【发布时间】:2022-02-04 11:39:11
【问题描述】:
我有这个函数,偶尔它会在粗体行中导致缓冲区溢出错误,即 memcpy(&(sin6->sin6_addr), &(inet->address[0]), 16); 尝试在应用程序之外执行此功能,它从未引起问题。大家觉得为什么应用会在这次通话中崩溃?
struct mariyo_inet {
uint8_t length; /* Generally 4 or 16- the length of the address, in bytes. */
uint8_t netmask; /* The number of significant bits in the address. */
uint8_t address[16]; /* The address itself. */
} __attribute__((packed));
void mariyo_inet_to_sockaddr(struct mariyo_inet *inet, struct sockaddr *sock, socklen_t *len, uint16_t port_ne)
{
if (inet->length == 16) {
struct sockaddr_in6 *sin6 = (struct sockaddr_in6 *) sock;
sin6->sin6_family = AF_INET6;
sin6->sin6_port = port_ne;
#ifndef __linux__
sin6->sin6_len = sizeof(*sin6);
#endif
if (len) *len = sizeof(*sin6);
**memcpy(&(sin6->sin6_addr), &(inet->address[0]), 16);**
} else if (inet->length == 4) {
struct sockaddr_in *sin = (struct sockaddr_in *) sock;
sin->sin_family = AF_INET;
sin->sin_port = port_ne;
#ifndef __linux__
sin->sin_len = sizeof (*sin);
#endif
if (len) *len = sizeof(*sin);
memcpy(&(sin->sin_addr),
&(inet->address[0]),
4);
}
}
这是应用程序堆栈跟踪,
#7 0x00000000007c94b9 in mariyo_inet_to_sockaddr (inet=inet@entry=0x7ff31a7da940, sock=sock@entry=0x7ff31a7da900, len=len@entry=0x7ff31a7da8f0, port_ne=port_ne@entry=0) at mariyo.c:4959
sin6 = 0x7ff31a7da900
#8 0x000000000062847a in enzyme_mconn_icmp_transmit_cb () at enzyme_mconn_icmp.c:522
ret = <optimized out>
mconn_icmp = <optimized out>
icmp_buf_len = <optimized out>
icmp_linear_buf = 0x61d000d6cec8 "E"
iph = 0x61d000d6cec8
iph_len = <optimized out>
icmp_hdr = <optimized out>
icmpreq_cookie = 0x604000845f68
icmpinfo = 0x619000355298
icmpfail_cookie = <optimized out>
ip_tlen = 1228
#9 0x0000000000603595 in enzyme_mconn_dequeue_data (mconn=mconn@entry=0x624010002b90, need_to_lock=0) at enzyme_mconn.c:547
ret = 0
tx_len = 1228
__FUNCTION__ = "enzyme_mconn_dequeue_data"
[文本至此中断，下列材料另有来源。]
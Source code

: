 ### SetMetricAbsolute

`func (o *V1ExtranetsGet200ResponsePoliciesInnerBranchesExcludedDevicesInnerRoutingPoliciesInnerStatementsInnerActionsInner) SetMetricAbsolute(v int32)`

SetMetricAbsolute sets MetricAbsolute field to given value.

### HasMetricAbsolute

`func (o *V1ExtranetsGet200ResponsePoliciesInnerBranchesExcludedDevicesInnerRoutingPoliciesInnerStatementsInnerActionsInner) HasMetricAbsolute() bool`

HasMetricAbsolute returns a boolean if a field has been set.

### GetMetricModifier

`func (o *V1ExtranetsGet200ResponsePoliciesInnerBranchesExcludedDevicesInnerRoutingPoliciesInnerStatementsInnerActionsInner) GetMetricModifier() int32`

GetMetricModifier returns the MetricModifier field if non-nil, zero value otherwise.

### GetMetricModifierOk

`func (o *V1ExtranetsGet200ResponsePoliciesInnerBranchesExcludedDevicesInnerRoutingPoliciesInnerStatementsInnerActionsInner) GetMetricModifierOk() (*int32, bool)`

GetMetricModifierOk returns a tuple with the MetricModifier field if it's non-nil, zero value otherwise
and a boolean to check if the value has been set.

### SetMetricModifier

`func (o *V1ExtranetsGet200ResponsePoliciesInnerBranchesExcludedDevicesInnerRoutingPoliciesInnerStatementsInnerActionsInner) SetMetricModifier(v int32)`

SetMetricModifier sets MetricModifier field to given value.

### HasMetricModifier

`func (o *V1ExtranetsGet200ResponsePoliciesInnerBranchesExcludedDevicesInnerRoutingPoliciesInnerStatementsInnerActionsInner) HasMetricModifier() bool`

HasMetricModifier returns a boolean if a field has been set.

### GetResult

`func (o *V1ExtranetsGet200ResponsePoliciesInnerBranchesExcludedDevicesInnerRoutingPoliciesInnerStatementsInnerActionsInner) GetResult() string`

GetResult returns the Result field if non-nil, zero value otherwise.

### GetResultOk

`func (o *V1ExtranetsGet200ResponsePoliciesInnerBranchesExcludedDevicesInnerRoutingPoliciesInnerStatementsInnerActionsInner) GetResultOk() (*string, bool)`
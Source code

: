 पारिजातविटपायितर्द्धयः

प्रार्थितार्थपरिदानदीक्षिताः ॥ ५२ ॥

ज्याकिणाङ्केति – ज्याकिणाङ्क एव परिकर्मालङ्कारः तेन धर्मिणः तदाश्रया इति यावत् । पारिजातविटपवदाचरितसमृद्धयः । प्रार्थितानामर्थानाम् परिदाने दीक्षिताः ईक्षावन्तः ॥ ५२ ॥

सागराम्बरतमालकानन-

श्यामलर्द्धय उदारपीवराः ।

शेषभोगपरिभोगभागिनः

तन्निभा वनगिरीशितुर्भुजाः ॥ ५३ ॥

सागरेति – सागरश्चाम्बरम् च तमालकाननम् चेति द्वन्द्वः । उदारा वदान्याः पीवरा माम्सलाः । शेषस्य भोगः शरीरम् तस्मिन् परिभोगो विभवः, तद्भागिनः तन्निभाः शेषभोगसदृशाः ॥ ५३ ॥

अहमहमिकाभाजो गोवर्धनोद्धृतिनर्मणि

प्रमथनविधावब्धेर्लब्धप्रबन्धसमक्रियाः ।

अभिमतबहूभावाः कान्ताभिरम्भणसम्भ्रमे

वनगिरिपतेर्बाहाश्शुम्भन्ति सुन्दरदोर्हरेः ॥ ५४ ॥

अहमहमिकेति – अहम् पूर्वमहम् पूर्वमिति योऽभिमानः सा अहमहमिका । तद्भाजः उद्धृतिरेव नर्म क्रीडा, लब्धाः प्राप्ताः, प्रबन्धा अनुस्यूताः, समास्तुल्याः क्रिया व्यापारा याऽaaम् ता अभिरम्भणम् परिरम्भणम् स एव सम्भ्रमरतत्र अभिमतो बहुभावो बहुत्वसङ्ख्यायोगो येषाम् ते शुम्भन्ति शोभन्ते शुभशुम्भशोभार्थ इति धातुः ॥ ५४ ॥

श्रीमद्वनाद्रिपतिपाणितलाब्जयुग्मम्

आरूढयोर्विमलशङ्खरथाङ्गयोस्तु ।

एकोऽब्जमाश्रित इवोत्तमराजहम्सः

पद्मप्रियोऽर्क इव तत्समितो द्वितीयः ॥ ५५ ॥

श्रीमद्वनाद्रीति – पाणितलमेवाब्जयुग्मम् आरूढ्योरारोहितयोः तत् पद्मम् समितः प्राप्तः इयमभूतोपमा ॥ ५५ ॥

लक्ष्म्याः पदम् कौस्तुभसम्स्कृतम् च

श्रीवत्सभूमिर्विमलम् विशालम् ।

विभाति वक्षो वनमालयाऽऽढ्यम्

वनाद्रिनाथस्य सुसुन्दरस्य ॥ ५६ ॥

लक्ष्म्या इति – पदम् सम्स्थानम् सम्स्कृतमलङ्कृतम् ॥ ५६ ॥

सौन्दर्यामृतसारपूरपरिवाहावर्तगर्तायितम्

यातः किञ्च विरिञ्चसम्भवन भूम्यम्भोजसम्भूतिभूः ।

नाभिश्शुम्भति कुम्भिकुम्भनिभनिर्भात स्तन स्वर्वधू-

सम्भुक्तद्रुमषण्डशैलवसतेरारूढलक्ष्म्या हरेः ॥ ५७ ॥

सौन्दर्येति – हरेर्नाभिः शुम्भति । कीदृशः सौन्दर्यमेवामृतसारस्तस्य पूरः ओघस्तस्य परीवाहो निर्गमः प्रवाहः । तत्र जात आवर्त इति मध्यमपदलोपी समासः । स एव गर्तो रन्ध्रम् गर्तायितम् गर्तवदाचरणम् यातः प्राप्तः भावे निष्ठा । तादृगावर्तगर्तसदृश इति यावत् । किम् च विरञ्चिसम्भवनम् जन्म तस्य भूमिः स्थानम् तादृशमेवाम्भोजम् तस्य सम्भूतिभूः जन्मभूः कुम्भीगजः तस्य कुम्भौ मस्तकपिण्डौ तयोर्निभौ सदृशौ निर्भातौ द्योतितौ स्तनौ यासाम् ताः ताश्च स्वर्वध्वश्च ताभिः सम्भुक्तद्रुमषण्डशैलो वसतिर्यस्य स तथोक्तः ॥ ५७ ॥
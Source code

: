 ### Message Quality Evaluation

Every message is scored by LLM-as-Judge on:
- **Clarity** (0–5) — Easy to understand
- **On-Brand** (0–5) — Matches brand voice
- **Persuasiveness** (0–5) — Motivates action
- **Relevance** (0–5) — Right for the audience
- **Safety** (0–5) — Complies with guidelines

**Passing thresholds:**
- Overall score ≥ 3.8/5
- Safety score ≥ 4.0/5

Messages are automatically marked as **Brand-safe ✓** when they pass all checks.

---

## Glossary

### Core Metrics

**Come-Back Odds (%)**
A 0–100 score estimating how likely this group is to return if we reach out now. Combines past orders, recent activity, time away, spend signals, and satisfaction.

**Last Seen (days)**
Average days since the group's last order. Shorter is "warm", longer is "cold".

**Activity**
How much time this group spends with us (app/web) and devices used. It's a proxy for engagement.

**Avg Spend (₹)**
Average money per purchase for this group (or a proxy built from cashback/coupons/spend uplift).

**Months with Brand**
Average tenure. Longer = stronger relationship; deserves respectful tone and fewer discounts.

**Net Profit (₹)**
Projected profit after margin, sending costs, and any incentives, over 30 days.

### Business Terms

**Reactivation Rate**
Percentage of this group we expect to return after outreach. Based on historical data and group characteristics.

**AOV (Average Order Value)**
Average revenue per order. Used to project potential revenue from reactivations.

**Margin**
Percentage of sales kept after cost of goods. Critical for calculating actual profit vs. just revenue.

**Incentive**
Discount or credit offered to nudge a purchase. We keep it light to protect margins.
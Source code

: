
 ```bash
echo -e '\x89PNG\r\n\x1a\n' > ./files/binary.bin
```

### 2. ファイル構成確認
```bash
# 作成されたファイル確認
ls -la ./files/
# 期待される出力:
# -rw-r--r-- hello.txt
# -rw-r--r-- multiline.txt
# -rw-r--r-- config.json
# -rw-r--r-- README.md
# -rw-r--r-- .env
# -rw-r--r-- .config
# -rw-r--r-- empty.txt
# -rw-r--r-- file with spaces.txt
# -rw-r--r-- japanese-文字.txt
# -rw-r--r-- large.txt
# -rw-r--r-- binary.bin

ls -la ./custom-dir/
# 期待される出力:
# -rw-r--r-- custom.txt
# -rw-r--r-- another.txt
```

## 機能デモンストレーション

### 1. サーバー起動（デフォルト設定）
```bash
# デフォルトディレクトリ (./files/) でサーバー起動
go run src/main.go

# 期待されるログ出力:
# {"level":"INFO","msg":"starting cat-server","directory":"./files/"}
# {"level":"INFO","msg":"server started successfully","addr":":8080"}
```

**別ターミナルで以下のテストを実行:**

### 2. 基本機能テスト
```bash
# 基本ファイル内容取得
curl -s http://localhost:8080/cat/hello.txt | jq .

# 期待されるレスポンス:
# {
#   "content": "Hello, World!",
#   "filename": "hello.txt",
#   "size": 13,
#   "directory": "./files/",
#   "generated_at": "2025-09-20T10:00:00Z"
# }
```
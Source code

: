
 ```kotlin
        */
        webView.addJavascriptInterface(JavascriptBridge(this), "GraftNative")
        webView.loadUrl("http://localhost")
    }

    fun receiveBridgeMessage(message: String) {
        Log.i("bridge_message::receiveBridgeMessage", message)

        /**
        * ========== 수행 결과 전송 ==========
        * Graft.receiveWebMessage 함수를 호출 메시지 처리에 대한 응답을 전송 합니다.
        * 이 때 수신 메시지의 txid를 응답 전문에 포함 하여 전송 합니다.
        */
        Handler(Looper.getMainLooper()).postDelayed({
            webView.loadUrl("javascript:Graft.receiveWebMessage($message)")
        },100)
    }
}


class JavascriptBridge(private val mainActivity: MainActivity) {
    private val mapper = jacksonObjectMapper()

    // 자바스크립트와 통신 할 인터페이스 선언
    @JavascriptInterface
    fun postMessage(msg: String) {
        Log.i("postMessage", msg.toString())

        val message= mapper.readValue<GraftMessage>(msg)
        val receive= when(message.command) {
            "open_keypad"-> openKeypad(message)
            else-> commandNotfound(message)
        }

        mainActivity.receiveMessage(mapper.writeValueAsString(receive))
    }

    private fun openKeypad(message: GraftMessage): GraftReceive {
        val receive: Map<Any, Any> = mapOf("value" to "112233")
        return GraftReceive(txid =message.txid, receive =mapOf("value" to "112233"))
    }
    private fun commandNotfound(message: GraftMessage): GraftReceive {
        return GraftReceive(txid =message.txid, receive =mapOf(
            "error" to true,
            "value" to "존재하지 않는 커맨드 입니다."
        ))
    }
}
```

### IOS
#10 0x0000000000608ee5 in enzyme_mconn_send_data_to_client (mconn=mconn@entry=0x624010002b90, buf=buf@entry=0x60e000188218, buf_len=buf_len@entry=1228, need_to_lock=need_to_lock@entry=1) at enzyme_mconn.c:668
res = 0
enq_len = <optimized out>
drop_len = <optimized out>
__FUNCTION__ = "enzyme_mconn_send_data_to_client"
#11 0x0000000000609b42 in enzyme_client_process_rx_data (mconn=mconn@entry=0x624010003148, buf=buf@entry=0x60e000188218, buf_len=buf_len@entry=1228) at enzyme_mconn.c:952
peer = 0x624010002b90
res = <optimized out>
__FUNCTION__ = "enzyme_client_process_rx_data"
ip_proto = <optimized out>
这是它对调用者的看法,
int mariyo_string_to_inet(const char *in_str, struct mariyo_inet *inet)
{
char tmp[51];
//
// filling tmp here from in_str
//
/* IPv4 + IPv6 in same address == bad */
if (saw_dot || saw_colon) {
if (saw_colon) {
/* IPv6 (Note: Supports IPv4 in IPv6) */
if (!inet_pton(AF_INET6, tmp, &(inet->address[0]))) {
//fprintf(stderr, "%s:%d: Could not parse IP address <%s>\n", __FILE__, __LINE__, tmp);
return 1;
}
if (!slash) netmask = 128;
if (netmask > 128) {
//fprintf(stderr, "%s:%d: Bad netmask > 128 on IP address <%s>\n", __FILE__, __LINE__, in_str);
return 1;
}
inet->length = 16;
}
return 0;
}
{
.....
socklen_t sock_len;
struct mariyo_inet inet_ip;
struct sockaddr sock_addr;
memset(&inet_ip, 0, sizeof(struct mariyo_inet));
mariyo_string_to_inet(icmpinfo->probe_info.dest_ip, &inet_ip);
memset(&sock_addr, 0, sizeof(struct sockaddr));
mariyo_inet_to_sockaddr(&inet_ip, &(sock_addr), &sock_len, 0);
....
}
【问题讨论】:
-
当
inet->length == 16为真时,sock保证 是否指向sockaddr_in6结构?你怎么称呼这个mariyo_inet_to_sockaddr函数? -
编辑了问题以添加函数调用者的外观。
-
嗯,当您使用
memcpy时,您是在复制到缓冲区,对吗?这就是目的?那么问题来了,为什么复制到缓冲区会导致缓冲区溢出呢?也许......因为它对复制的内容不够大?这似乎不是您的实际问题;请尝试更清楚地传达它。 -
明白了。谢谢!
标签: c memory buffer-overflow